Christine, at one point, roamed the stage in flippers being a bog-snorkeler, the subject of one of the poems. There were poems about Decluttering, a typical Mega Bus journey from Sheffield to London, the listening skills of hairdressers, Chinese Whispers and the task of manoeuvring a bookcase up a twisting staircase.
There was one, from Jane, quite impassioned, about poetry itself. Their efforts were rewarded by gales of laughter at times and having tried it out on an appreciative audience Jane and Christine intend to take the show to other venues.
On November 14th. members of the SPC attended a poetry reading which was one of a series presented by Jill Abrams. The series is known as ‘Stablemates.’ and each event features conversation and poetry with three poets from one publisher. On this occasion the event was held at Waterstones, Gower Street, and the poets were Mark Doty, Andrew McMillan and Fiona Benson of Jonathon Cape. Coincidentally the Poetry Editor of Cape, poet Robin Robertson, was up for the Goldsmith’s Prize of £10.000 for his verse novel ‘The Long Take.’ During the second part of the evening it was announced that he had won the prize.
Jill Abram had taken the opportunity to book the American poet Mark Doty for this event as he was passing through London at this time.
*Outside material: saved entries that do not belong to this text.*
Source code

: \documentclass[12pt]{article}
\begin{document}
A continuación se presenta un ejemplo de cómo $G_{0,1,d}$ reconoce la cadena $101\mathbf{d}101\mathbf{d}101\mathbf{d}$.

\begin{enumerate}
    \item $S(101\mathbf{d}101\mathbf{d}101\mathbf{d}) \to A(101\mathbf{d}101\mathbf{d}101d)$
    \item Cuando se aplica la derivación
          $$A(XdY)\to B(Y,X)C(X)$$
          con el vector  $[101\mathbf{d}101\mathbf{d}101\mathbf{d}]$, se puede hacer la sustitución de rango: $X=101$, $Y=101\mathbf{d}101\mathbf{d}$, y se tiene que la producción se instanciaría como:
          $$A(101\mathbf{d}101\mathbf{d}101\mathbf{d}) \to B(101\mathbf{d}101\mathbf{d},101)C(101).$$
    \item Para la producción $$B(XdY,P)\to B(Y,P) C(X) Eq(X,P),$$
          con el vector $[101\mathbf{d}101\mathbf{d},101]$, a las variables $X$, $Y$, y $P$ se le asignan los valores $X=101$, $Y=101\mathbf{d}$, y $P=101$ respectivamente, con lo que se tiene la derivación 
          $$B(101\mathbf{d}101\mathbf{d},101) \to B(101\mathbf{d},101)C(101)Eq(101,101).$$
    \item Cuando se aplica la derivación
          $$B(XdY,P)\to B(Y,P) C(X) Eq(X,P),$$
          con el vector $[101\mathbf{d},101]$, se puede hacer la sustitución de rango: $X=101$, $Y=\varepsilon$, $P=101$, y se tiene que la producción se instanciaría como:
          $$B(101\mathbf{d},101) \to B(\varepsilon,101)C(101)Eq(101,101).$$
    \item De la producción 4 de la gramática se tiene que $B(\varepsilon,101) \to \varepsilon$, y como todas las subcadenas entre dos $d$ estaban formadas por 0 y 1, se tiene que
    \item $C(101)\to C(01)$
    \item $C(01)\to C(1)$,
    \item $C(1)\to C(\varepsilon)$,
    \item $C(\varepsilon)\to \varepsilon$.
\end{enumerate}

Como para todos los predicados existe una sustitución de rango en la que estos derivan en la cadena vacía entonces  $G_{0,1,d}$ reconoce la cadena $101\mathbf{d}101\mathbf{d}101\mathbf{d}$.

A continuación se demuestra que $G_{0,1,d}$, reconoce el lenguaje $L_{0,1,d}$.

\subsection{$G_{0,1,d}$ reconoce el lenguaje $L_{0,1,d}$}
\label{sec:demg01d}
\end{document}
Described by poet Ruth Padel as ‘a poet of glow’ Mark lived up to his reputation as he read some new poems straight from his laptop. He was the first American to win to win the TS Eliot prize and his latest collection with Cape is ‘Deep Lane’
Andrew McMillan made a stunning debut with his collection ‘Physical’ which won the Guardian first book award beside other honours. Writing in Guardian Review, McMillan explained that all he ever hoped for his poetry was that it should ‘live sincerely in the world and take everything that happened, turn it, distil it, and give it back to the reader – in the hopes it might move them, or be ‘useful’. His second collection ‘Playtime’ was published in August.
Fiona Benson read from her upcoming collection ‘Vertigo and Ghost’. Her previous work has been shortlisted for both TS Eliot and Forward prizes. She read some powerful poems from her Zeus sequence about Zeus as a serial rapist, for whom woman are prey and sex is weaponised.
Ann Barlow supplied information about the first two poets with Ruth Smith following on with an account of Robin Robertson’s poetry. Several members were unable to make it for this meeting but nine poems by Michael Longley were read, seven by Sean O’Brien and four by Robin Robertson.
We found that the smaller numbers allowed time for discussion and one of Michael Longley’s poems, chosen by Patsy Paine, was read twice for further enjoyment.
This topic seemed to strike a chord with members and there was an interesting range of poems.
A baby arrived, a pet departed. Among others there was the famous villanelle ‘One Art’ by Elizabeth Bishop’, ‘The Whitsun Weddings’ by Philip Larkin. Moniza Alvi’s ‘Arrival 1946’ about a post-war immigrant’s initial experience of England (finding it a strange place) and Thomas Hardy’s ‘The Departure Platform.